September 2022
Alan Walowitz
ajwal328@gmail.com
ajwal328@gmail.com
Bio Note: A time to reap? I reaped this poem, Ghost Town, Weekend, Summer, out of the pandemic, though pickings have been slim for me and, I hear, for many of us poets. I know the pandemic’s not over and might never be, and it seems that Covid-poems are becoming passe. I think we're tired of the world the virus—and we— have made, or it's just part of pretending and hoping we'll all be all right. May it be so.

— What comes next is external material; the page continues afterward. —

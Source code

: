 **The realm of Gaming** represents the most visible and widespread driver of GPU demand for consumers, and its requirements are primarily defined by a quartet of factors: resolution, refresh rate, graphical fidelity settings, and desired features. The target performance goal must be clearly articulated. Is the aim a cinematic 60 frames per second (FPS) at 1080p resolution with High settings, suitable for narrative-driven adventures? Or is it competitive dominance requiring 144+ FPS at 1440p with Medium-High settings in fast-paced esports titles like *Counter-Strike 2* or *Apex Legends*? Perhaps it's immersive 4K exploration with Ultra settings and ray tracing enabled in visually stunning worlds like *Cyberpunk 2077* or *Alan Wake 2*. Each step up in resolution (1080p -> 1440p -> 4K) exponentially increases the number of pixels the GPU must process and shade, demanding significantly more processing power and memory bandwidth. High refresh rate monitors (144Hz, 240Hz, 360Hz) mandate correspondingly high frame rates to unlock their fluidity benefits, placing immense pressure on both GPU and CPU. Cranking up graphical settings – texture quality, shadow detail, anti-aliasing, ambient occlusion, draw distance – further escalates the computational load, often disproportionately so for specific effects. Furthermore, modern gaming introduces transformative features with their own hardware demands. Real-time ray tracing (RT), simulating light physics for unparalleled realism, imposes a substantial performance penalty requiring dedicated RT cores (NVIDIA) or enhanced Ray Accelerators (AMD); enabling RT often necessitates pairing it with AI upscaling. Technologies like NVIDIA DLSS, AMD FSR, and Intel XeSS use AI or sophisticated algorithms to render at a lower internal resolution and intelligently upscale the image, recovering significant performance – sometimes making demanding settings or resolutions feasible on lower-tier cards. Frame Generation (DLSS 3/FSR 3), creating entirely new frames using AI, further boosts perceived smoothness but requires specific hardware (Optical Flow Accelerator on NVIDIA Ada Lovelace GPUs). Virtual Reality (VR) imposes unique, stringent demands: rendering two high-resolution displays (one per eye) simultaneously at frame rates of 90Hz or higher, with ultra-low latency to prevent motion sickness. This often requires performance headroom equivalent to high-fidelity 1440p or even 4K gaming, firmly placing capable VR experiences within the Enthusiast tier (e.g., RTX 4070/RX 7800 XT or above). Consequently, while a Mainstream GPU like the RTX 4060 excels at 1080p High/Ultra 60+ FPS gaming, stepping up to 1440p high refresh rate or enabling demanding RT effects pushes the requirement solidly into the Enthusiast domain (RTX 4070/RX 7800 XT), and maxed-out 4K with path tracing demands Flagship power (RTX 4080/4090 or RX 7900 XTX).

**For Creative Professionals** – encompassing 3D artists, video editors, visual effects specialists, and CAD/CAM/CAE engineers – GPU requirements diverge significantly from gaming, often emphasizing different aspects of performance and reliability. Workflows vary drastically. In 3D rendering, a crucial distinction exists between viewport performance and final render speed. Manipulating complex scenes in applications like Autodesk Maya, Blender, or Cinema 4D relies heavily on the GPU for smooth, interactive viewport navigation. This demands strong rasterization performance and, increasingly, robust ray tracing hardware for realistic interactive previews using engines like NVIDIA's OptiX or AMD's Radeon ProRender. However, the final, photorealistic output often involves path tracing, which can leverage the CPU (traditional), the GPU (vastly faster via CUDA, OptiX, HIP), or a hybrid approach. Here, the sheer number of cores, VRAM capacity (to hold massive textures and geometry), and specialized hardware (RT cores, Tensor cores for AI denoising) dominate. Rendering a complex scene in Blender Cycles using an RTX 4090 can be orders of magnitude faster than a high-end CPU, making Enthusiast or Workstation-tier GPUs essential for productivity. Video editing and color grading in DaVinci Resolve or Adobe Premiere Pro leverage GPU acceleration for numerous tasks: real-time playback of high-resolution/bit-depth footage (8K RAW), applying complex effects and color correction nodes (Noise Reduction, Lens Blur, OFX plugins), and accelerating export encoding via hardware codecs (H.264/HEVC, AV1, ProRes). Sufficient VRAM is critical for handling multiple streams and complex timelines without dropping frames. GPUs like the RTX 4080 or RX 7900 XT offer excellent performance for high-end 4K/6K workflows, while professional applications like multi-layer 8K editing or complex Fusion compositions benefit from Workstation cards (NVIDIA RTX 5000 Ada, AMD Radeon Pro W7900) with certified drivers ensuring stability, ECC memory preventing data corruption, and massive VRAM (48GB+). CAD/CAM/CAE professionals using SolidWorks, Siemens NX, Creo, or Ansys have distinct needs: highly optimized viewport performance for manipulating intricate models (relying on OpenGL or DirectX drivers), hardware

Ghost Town, Weekend, Summer
Shades drawn, I used to figure them all for the beach, the rich out east, grazing on small plates accompanied by sour wine that cost as if it ought to taste good. The young still in bed with one other heedless of time long as they make it to the door while their GrubHub’s a little warm. I don’t begrudge such small pleasures here in this town that feels like desperation. I take the usual route, down my street, up toward the north-- the direction the rain arrives-- so I might meet it first and hope the heat breaks over my body. I cut off at the ladder that runs up the Highlands-- not a soul at the church beside, not even Merton’s ghost-- he played nearby as a kid and, according to lore, never seemed completely settled. Past the last wooded lot in town, which, if I stop a moment, emits a sound that’s somewhere between what’s shrill and holy, only the dogs attend. At the drug store, while I await my meds a guy stops in for Lottery. Seems to know his numbers by heart and I stare too hard, perhaps, happy to see anyone so certain and possessed. Any luck? I ask, but he pulls his mask one notch tighter round his mouth, and clenches his jaw as if to say to the clerk, Who is this jerk? I’m glad to see what might be done with only wit and memory. I like this guy--reminds me of me-- and avert a stare to assure him, at least this once, with soft, forgiving eyes I won’t make off with his winnings or the purloined love of his family. I say, Sorry, Bud, for the bother, as if we never met before, and promise we’ll never speak again, as if he weren’t my own brother.